Data supplied.
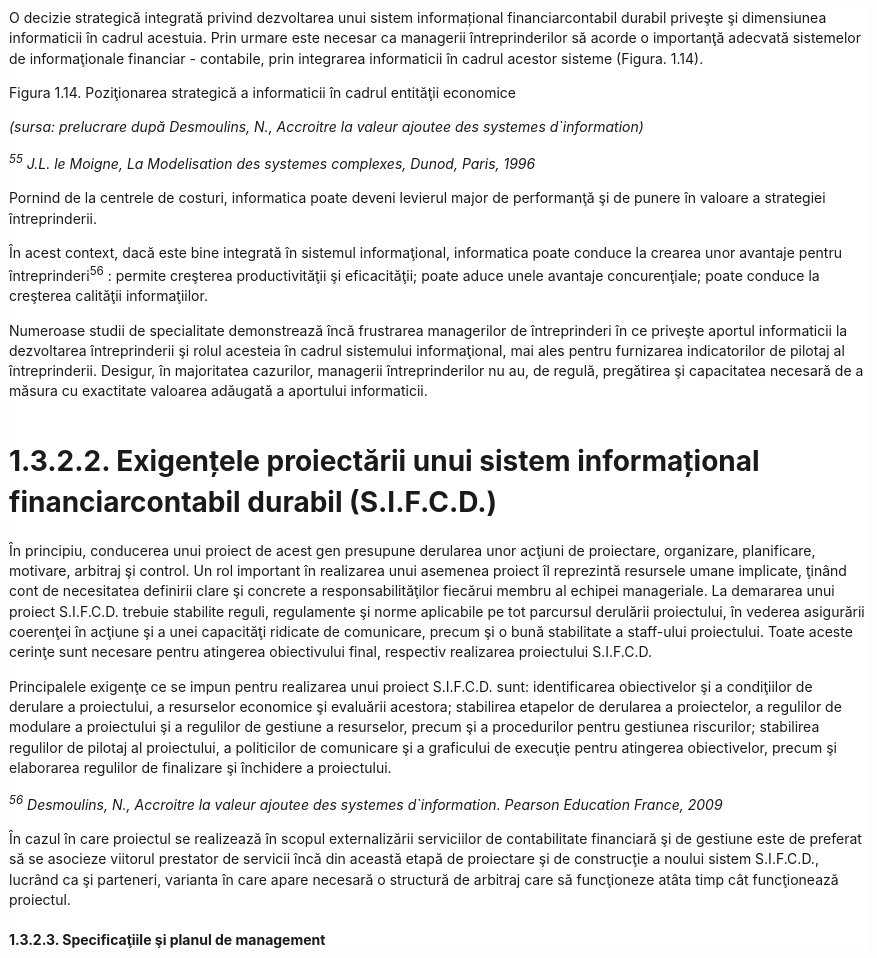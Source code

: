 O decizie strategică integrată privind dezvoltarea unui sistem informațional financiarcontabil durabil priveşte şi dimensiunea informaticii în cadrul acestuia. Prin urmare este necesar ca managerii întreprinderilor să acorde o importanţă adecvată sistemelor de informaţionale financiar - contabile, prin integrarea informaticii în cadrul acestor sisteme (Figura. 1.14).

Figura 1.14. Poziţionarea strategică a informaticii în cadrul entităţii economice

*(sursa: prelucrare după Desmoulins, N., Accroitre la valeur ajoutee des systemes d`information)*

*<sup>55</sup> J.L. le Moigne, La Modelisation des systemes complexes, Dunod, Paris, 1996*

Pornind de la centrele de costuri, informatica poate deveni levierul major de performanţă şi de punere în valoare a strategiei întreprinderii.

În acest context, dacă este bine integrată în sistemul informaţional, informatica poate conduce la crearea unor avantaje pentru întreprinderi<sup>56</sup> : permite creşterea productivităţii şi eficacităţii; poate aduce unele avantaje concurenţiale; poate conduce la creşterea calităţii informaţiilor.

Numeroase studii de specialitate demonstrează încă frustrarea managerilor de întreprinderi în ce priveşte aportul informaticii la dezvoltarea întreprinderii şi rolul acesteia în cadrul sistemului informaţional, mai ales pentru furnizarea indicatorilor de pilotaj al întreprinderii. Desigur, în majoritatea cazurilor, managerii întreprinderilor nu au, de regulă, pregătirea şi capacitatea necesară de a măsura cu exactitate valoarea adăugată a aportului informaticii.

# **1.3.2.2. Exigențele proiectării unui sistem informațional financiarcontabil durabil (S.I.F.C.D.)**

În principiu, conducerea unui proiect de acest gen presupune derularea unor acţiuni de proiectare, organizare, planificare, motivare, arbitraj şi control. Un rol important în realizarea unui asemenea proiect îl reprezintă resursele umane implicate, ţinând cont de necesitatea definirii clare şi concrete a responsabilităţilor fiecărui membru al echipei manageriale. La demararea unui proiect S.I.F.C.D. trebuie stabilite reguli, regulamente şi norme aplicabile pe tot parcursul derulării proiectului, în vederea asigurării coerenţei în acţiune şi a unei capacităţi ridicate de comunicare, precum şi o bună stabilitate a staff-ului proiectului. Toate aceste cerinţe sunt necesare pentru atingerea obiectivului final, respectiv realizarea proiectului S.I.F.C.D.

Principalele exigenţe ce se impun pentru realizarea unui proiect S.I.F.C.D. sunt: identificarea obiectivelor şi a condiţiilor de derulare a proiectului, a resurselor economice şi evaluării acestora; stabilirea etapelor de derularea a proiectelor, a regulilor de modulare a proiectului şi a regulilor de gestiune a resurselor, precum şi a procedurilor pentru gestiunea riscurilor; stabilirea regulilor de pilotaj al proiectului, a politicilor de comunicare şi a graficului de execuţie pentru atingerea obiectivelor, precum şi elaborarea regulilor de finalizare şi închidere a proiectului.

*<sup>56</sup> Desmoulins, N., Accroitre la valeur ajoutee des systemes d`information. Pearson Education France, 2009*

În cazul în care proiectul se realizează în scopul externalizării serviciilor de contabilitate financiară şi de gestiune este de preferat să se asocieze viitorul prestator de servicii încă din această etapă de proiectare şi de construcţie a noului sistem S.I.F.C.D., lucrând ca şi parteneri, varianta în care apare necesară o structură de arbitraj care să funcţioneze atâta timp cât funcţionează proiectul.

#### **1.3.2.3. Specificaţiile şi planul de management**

What the task requires. Using the material above, transcribe exactly the lines from the line with "În acest context, dacă" to the line with "# **1.3.2.2. Exigențele"; both count, and nothing else goes in.

Solved problem.
În acest context, dacă este bine integrată în sistemul informaţional, informatica poate conduce la crearea unor avantaje pentru întreprinderi<sup>56</sup> : permite creşterea productivităţii şi eficacităţii; poate aduce unele avantaje concurenţiale; poate conduce la creşterea calităţii informaţiilor.

Numeroase studii de specialitate demonstrează încă frustrarea managerilor de întreprinderi în ce priveşte aportul informaticii la dezvoltarea întreprinderii şi rolul acesteia în cadrul sistemului informaţional, mai ales pentru furnizarea indicatorilor de pilotaj al întreprinderii. Desigur, în majoritatea cazurilor, managerii întreprinderilor nu au, de regulă, pregătirea şi capacitatea necesară de a măsura cu exactitate valoarea adăugată a aportului informaticii.

# **1.3.2.2. Exigențele proiectării unui sistem informațional financiarcontabil durabil (S.I.F.C.D.)**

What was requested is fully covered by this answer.